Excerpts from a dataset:
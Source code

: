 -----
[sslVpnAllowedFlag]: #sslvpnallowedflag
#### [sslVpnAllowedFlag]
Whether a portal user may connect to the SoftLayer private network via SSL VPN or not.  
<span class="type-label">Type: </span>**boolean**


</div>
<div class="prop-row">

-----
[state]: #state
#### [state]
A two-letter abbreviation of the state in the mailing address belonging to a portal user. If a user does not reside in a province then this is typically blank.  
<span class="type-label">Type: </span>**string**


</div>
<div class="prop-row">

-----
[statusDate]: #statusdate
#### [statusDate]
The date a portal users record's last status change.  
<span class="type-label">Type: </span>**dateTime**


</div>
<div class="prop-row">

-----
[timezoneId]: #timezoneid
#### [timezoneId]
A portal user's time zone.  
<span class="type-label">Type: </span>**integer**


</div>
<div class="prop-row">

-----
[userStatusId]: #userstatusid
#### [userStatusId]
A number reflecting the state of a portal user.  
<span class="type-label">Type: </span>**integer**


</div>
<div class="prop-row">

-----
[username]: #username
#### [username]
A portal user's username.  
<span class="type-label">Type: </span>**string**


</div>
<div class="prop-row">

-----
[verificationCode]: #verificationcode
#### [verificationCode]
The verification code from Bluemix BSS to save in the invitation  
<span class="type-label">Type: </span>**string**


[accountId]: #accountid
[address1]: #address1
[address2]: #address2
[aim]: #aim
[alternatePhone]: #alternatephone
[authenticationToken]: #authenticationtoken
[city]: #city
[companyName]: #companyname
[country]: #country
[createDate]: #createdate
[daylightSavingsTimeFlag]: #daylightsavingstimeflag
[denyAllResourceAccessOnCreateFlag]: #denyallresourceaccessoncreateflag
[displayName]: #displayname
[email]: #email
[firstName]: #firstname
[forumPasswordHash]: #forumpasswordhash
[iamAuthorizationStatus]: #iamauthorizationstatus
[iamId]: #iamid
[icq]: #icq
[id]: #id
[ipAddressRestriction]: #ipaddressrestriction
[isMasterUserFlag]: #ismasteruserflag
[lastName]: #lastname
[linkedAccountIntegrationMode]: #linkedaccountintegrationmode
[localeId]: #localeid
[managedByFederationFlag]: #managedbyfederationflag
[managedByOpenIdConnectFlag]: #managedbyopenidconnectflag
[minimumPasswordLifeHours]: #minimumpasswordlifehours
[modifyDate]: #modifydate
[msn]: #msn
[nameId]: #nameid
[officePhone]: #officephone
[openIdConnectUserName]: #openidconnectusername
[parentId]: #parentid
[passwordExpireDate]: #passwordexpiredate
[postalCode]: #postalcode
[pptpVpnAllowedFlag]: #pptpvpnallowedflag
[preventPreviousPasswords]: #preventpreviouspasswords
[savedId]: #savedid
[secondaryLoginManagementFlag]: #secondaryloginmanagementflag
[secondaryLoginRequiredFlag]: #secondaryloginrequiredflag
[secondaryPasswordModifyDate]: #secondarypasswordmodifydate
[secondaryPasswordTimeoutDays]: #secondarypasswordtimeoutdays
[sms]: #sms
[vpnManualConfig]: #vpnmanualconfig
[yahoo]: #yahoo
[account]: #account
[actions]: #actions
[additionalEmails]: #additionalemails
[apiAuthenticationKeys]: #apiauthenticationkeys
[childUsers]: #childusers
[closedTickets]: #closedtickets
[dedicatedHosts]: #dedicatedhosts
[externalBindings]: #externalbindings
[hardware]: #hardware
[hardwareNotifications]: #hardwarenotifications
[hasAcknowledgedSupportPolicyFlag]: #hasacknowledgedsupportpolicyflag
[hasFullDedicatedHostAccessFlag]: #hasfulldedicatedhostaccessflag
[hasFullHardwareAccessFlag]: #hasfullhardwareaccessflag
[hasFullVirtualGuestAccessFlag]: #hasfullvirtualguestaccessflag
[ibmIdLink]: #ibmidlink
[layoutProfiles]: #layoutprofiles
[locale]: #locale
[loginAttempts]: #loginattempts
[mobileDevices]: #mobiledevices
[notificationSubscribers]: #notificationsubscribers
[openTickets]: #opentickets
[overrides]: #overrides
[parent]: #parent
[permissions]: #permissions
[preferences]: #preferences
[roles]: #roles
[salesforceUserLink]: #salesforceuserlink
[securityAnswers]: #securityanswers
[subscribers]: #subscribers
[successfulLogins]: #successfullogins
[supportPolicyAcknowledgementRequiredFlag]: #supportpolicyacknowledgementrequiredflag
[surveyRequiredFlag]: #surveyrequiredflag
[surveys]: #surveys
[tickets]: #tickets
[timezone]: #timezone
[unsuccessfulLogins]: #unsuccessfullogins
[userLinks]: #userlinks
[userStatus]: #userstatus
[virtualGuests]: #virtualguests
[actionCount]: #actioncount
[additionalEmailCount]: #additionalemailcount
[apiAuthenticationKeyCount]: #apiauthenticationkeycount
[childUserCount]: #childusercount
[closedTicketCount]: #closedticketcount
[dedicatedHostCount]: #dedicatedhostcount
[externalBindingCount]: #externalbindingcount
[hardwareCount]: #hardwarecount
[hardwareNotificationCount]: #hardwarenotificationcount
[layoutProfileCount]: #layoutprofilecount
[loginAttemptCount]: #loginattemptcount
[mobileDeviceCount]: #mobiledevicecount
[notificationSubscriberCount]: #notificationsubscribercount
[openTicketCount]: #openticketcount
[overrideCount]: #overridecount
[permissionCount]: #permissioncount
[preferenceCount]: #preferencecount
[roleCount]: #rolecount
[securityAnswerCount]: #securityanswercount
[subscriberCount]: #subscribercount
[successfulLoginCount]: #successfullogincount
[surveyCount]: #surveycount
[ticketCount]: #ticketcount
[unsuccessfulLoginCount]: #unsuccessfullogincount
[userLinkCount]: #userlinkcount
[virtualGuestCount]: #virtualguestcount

What you should do: Of the entries above, repeat exactly the lines from the line with "[timezoneId]: #timezoneid" through the line with "[createDate]: #createdate", both of them included.

Response below:
[timezoneId]: #timezoneid
#### [timezoneId]
A portal user's time zone.  
<span class="type-label">Type: </span>**integer**


</div>
<div class="prop-row">

-----
[userStatusId]: #userstatusid
#### [userStatusId]
A number reflecting the state of a portal user.  
<span class="type-label">Type: </span>**integer**


</div>
<div class="prop-row">

-----
[username]: #username
#### [username]
A portal user's username.  
<span class="type-label">Type: </span>**string**


</div>
<div class="prop-row">

-----
[verificationCode]: #verificationcode
#### [verificationCode]
The verification code from Bluemix BSS to save in the invitation  
<span class="type-label">Type: </span>**string**


[accountId]: #accountid
[address1]: #address1
[address2]: #address2
[aim]: #aim
[alternatePhone]: #alternatephone
[authenticationToken]: #authenticationtoken
[city]: #city
[companyName]: #companyname
[country]: #country
[createDate]: #createdate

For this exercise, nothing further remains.